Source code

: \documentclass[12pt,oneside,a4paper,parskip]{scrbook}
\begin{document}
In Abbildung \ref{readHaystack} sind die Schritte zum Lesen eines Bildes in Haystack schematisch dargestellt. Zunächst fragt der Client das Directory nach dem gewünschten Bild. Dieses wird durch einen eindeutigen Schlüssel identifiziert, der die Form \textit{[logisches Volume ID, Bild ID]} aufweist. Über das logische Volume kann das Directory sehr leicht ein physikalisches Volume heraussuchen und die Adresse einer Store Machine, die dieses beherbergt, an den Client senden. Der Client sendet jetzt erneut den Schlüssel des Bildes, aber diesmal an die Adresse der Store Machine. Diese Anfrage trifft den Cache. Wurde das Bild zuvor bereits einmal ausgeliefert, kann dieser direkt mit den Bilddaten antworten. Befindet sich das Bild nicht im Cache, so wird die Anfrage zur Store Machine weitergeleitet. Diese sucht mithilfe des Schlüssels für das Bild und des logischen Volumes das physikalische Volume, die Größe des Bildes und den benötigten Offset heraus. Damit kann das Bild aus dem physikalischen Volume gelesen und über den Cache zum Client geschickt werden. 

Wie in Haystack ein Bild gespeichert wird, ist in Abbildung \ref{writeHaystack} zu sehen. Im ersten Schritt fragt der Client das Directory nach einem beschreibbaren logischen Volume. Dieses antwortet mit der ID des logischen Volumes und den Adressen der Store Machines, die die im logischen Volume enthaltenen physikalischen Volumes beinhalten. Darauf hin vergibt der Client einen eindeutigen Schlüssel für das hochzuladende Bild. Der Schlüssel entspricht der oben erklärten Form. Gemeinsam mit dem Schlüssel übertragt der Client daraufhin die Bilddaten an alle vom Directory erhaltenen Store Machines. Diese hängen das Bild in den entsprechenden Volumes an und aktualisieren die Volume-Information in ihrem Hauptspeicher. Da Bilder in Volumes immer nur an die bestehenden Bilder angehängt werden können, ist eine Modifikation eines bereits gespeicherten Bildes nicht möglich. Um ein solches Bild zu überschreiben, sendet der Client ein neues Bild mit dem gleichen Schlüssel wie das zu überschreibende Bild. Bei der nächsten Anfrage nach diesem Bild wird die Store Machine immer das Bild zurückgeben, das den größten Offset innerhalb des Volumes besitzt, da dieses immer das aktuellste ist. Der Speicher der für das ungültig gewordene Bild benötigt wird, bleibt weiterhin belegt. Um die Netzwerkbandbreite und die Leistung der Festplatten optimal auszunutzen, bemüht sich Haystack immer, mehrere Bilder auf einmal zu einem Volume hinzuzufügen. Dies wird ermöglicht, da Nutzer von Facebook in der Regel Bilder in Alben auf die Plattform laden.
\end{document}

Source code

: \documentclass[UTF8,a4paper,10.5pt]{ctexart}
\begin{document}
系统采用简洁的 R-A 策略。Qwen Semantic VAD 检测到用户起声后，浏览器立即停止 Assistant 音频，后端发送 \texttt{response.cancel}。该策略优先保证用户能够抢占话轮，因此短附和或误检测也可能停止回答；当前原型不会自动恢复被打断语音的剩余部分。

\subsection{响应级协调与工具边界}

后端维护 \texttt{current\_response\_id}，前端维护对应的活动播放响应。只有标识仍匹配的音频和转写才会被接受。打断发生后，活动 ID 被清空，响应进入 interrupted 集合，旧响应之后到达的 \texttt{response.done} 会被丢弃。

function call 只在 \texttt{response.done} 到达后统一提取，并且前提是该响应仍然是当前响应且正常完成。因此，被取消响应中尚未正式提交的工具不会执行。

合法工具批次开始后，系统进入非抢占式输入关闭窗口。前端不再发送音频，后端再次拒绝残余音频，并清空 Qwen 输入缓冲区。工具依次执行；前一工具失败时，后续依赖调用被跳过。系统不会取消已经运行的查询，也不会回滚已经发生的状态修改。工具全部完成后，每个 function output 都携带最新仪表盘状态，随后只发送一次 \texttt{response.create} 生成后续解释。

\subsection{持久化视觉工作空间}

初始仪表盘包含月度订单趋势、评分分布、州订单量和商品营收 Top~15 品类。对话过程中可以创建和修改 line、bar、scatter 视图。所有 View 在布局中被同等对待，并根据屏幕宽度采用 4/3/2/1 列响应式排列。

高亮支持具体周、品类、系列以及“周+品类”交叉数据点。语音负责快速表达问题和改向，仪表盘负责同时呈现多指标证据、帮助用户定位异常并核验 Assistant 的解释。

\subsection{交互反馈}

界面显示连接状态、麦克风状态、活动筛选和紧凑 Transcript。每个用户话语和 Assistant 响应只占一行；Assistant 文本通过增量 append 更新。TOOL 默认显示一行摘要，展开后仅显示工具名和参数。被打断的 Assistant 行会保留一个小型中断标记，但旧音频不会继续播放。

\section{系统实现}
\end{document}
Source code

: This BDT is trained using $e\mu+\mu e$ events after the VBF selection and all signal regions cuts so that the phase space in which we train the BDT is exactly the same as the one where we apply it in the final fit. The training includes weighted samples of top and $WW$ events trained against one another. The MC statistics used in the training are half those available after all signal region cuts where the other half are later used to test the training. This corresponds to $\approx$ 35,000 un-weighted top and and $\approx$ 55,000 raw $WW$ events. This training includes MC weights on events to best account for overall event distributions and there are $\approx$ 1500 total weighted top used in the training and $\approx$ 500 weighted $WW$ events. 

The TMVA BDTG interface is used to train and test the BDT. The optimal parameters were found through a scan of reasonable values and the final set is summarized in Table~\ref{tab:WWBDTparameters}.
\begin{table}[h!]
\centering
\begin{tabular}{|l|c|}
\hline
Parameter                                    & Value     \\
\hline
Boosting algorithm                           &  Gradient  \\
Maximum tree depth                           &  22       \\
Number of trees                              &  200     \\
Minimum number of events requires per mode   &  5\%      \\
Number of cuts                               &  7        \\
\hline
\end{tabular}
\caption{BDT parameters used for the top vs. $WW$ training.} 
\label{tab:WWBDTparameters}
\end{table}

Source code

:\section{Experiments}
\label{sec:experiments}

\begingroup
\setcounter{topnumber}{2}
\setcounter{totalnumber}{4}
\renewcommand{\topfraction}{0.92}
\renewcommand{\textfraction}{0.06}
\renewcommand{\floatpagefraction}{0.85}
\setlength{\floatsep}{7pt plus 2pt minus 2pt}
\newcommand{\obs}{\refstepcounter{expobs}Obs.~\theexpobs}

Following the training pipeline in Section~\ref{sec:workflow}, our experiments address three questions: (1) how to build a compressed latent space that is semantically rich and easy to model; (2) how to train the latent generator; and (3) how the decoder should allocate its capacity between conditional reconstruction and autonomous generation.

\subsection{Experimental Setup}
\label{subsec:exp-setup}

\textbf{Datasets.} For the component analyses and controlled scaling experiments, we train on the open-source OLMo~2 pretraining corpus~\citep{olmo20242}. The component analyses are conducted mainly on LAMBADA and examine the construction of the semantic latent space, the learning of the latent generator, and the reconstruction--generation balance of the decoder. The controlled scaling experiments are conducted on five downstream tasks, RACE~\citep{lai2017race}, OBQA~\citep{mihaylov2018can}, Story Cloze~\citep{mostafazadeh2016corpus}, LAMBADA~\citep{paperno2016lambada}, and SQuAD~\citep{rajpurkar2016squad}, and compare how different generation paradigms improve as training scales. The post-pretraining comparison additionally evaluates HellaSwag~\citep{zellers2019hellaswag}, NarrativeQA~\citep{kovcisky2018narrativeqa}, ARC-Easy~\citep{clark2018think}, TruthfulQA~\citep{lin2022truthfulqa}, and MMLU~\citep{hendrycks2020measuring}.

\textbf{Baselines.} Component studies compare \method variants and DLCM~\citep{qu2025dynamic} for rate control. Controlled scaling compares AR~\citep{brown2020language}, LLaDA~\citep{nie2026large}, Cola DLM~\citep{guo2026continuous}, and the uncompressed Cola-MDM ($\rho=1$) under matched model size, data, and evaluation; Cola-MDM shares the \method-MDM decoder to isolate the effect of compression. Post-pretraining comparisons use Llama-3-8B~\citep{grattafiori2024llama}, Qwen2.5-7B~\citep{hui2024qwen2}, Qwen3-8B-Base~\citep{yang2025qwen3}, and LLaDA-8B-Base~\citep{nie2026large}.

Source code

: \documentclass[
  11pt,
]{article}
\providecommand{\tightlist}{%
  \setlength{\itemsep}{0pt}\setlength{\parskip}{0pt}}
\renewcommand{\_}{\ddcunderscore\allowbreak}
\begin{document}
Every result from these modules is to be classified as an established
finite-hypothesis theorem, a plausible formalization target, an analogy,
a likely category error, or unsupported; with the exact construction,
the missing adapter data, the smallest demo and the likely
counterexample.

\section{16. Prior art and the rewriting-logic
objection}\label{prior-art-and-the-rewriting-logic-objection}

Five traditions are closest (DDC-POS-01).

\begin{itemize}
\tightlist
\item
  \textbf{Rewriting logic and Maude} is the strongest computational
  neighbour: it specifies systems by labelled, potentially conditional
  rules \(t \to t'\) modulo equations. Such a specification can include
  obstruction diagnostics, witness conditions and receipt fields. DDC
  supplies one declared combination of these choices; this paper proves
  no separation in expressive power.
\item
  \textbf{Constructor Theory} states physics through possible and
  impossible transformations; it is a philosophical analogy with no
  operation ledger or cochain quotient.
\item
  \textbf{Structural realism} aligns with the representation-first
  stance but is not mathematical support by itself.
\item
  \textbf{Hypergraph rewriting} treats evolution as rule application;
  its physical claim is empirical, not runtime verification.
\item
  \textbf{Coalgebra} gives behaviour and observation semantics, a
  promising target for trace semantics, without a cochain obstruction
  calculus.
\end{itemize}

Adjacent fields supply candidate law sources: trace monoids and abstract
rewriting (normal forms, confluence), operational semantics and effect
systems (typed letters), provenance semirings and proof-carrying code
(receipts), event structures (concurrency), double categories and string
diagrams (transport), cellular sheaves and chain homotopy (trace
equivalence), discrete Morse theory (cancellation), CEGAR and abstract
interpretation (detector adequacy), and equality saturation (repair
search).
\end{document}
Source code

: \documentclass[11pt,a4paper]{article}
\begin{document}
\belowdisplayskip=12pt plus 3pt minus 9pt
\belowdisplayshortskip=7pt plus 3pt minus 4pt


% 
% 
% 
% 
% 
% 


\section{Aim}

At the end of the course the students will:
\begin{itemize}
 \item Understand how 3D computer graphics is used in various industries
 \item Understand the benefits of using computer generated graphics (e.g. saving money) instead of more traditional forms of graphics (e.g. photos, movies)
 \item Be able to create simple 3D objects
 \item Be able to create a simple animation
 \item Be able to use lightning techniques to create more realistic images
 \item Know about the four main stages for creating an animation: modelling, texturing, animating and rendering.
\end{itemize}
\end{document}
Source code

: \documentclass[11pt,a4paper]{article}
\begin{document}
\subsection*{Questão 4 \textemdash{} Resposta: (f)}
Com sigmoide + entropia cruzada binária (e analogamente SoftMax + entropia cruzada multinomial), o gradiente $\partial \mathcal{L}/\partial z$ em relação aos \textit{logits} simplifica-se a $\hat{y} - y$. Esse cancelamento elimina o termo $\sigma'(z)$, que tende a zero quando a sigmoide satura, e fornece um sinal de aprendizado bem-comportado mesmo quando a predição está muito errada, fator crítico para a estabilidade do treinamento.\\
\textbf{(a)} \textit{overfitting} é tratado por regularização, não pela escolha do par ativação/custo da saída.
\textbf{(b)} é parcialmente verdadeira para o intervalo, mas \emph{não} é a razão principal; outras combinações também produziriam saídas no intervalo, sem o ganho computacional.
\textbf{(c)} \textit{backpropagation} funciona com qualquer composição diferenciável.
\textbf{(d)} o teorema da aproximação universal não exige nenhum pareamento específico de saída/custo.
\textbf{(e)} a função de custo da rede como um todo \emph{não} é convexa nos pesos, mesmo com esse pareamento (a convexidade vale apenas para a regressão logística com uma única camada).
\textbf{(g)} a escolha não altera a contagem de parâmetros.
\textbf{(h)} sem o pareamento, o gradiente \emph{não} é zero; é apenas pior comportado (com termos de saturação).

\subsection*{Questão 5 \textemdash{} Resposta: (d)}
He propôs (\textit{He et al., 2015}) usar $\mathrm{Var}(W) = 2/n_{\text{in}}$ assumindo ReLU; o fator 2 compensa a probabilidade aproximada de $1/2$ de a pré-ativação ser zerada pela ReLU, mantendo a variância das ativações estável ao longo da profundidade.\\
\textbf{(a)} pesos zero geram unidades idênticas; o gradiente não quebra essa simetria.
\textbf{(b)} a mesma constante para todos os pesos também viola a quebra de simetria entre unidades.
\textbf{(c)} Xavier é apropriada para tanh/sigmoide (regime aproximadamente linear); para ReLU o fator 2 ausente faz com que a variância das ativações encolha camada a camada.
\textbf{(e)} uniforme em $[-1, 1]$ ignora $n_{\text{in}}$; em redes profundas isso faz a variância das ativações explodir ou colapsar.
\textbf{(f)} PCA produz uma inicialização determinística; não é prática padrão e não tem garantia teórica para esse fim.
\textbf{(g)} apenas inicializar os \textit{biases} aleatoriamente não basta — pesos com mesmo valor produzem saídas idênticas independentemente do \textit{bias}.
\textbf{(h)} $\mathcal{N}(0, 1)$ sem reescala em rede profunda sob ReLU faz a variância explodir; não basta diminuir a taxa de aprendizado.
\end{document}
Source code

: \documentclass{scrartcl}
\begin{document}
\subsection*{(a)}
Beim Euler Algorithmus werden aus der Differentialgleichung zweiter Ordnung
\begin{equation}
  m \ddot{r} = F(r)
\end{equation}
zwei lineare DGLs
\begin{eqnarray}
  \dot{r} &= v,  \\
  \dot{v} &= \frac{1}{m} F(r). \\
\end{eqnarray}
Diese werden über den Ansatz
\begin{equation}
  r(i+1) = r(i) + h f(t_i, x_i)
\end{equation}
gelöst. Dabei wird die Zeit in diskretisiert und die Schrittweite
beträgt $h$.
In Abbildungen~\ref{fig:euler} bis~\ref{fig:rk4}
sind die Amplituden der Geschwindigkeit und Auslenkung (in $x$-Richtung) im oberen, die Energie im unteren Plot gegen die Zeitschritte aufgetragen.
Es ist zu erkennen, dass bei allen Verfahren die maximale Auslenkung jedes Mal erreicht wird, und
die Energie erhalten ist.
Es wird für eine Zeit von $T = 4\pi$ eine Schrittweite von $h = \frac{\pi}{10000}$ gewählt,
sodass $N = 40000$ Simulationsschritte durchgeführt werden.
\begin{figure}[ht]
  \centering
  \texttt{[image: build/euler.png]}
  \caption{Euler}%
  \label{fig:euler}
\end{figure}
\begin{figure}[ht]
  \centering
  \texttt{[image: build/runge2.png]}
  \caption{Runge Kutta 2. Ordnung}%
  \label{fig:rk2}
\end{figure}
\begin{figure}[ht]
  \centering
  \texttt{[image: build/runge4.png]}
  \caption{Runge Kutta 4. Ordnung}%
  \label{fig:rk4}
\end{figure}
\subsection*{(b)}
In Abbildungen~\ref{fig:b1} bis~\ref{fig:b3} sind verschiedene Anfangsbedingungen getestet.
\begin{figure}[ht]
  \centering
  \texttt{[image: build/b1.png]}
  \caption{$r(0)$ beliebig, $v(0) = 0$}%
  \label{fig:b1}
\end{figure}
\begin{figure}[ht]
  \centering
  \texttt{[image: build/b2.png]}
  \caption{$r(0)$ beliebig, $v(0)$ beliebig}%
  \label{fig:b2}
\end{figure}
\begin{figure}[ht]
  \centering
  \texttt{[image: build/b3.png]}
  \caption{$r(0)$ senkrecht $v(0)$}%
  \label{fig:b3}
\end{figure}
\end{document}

**Exercise goal**: Within the material above, transcribe exactly the lines that run from the line holding "系统采用简洁的 R-A 策略。Qwen" through the line holding "weighted $WW$ events.".

**Result of this task**:
系统采用简洁的 R-A 策略。Qwen Semantic VAD 检测到用户起声后，浏览器立即停止 Assistant 音频，后端发送 \texttt{response.cancel}。该策略优先保证用户能够抢占话轮，因此短附和或误检测也可能停止回答；当前原型不会自动恢复被打断语音的剩余部分。

\subsection{响应级协调与工具边界}

后端维护 \texttt{current\_response\_id}，前端维护对应的活动播放响应。只有标识仍匹配的音频和转写才会被接受。打断发生后，活动 ID 被清空，响应进入 interrupted 集合，旧响应之后到达的 \texttt{response.done} 会被丢弃。

function call 只在 \texttt{response.done} 到达后统一提取，并且前提是该响应仍然是当前响应且正常完成。因此，被取消响应中尚未正式提交的工具不会执行。

合法工具批次开始后，系统进入非抢占式输入关闭窗口。前端不再发送音频，后端再次拒绝残余音频，并清空 Qwen 输入缓冲区。工具依次执行；前一工具失败时，后续依赖调用被跳过。系统不会取消已经运行的查询，也不会回滚已经发生的状态修改。工具全部完成后，每个 function output 都携带最新仪表盘状态，随后只发送一次 \texttt{response.create} 生成后续解释。

\subsection{持久化视觉工作空间}

初始仪表盘包含月度订单趋势、评分分布、州订单量和商品营收 Top~15 品类。对话过程中可以创建和修改 line、bar、scatter 视图。所有 View 在布局中被同等对待，并根据屏幕宽度采用 4/3/2/1 列响应式排列。

高亮支持具体周、品类、系列以及“周+品类”交叉数据点。语音负责快速表达问题和改向，仪表盘负责同时呈现多指标证据、帮助用户定位异常并核验 Assistant 的解释。

\subsection{交互反馈}

界面显示连接状态、麦克风状态、活动筛选和紧凑 Transcript。每个用户话语和 Assistant 响应只占一行；Assistant 文本通过增量 append 更新。TOOL 默认显示一行摘要，展开后仅显示工具名和参数。被打断的 Assistant 行会保留一个小型中断标记，但旧音频不会继续播放。

\section{系统实现}
\end{document}
Source code

: This BDT is trained using $e\mu+\mu e$ events after the VBF selection and all signal regions cuts so that the phase space in which we train the BDT is exactly the same as the one where we apply it in the final fit. The training includes weighted samples of top and $WW$ events trained against one another. The MC statistics used in the training are half those available after all signal region cuts where the other half are later used to test the training. This corresponds to $\approx$ 35,000 un-weighted top and and $\approx$ 55,000 raw $WW$ events. This training includes MC weights on events to best account for overall event distributions and there are $\approx$ 1500 total weighted top used in the training and $\approx$ 500 weighted $WW$ events. 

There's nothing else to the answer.